◆ ABOUT THIS EXERCISE ◆
Copy out, exactly, the first line of the entries below and every line after it through the one containing "In this section, we".

◆ Dataset excerpts ◆
===

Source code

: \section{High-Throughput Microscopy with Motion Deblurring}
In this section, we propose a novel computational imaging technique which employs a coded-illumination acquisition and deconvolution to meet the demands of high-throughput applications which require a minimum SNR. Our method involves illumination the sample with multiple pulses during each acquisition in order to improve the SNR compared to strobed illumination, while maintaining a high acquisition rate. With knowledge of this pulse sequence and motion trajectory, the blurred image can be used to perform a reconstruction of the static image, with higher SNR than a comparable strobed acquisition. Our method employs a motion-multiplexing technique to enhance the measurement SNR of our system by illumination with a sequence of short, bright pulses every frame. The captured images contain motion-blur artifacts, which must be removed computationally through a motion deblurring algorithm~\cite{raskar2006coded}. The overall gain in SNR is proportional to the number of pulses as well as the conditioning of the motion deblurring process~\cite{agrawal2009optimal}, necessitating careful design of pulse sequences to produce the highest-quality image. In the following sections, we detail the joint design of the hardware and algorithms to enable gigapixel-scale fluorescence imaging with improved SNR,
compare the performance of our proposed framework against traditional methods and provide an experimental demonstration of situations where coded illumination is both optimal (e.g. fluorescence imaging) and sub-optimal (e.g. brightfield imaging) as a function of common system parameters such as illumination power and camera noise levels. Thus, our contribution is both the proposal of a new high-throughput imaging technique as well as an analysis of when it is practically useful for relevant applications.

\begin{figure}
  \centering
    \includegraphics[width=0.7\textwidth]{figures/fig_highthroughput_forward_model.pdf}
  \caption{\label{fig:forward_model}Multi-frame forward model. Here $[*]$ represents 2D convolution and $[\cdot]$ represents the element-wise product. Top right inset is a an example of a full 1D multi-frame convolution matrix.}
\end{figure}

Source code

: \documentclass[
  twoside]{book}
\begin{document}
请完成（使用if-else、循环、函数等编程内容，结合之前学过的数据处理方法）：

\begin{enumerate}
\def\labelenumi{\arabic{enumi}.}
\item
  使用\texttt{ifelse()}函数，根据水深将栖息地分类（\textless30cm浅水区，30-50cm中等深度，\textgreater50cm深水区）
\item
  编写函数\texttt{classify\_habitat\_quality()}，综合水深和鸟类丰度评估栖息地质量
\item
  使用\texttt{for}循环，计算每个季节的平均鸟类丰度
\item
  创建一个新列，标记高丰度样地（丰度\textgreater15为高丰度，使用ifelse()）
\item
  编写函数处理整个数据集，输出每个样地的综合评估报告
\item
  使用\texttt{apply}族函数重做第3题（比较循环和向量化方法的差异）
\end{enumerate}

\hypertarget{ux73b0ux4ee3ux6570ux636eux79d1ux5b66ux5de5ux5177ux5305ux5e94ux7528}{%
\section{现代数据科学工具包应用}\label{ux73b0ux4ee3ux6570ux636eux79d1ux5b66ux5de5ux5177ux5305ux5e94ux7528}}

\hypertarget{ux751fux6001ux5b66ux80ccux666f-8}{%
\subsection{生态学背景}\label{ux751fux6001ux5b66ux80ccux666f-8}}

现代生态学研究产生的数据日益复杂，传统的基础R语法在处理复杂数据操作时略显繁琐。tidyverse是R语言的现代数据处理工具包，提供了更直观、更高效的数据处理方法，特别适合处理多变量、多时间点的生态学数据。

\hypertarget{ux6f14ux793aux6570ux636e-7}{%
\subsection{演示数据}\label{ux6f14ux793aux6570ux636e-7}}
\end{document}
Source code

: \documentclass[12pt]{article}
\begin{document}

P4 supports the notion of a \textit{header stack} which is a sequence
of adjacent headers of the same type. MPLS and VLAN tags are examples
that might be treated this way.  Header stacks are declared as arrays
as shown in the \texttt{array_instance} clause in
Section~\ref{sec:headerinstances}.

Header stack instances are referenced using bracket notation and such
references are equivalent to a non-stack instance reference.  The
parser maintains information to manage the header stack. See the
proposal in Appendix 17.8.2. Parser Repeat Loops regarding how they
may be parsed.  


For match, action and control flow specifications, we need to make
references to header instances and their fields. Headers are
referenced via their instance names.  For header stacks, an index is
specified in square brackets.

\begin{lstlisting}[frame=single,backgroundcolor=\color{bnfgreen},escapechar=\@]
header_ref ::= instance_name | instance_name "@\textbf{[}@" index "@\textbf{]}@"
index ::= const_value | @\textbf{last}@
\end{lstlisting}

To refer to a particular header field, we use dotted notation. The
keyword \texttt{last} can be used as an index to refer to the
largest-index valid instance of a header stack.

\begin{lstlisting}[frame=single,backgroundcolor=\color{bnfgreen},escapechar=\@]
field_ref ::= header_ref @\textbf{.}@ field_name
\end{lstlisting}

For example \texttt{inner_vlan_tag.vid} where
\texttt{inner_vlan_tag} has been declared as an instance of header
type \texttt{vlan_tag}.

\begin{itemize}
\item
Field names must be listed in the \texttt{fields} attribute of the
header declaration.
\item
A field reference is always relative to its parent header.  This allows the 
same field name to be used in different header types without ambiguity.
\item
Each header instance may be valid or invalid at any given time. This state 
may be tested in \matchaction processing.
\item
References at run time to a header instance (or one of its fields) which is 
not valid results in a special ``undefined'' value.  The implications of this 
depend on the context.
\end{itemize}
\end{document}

===

◆ FINAL ANSWER ◆
Source code

: \section{High-Throughput Microscopy with Motion Deblurring}
In this section, we propose a novel computational imaging technique which employs a coded-illumination acquisition and deconvolution to meet the demands of high-throughput applications which require a minimum SNR. Our method involves illumination the sample with multiple pulses during each acquisition in order to improve the SNR compared to strobed illumination, while maintaining a high acquisition rate. With knowledge of this pulse sequence and motion trajectory, the blurred image can be used to perform a reconstruction of the static image, with higher SNR than a comparable strobed acquisition. Our method employs a motion-multiplexing technique to enhance the measurement SNR of our system by illumination with a sequence of short, bright pulses every frame. The captured images contain motion-blur artifacts, which must be removed computationally through a motion deblurring algorithm~\cite{raskar2006coded}. The overall gain in SNR is proportional to the number of pulses as well as the conditioning of the motion deblurring process~\cite{agrawal2009optimal}, necessitating careful design of pulse sequences to produce the highest-quality image. In the following sections, we detail the joint design of the hardware and algorithms to enable gigapixel-scale fluorescence imaging with improved SNR,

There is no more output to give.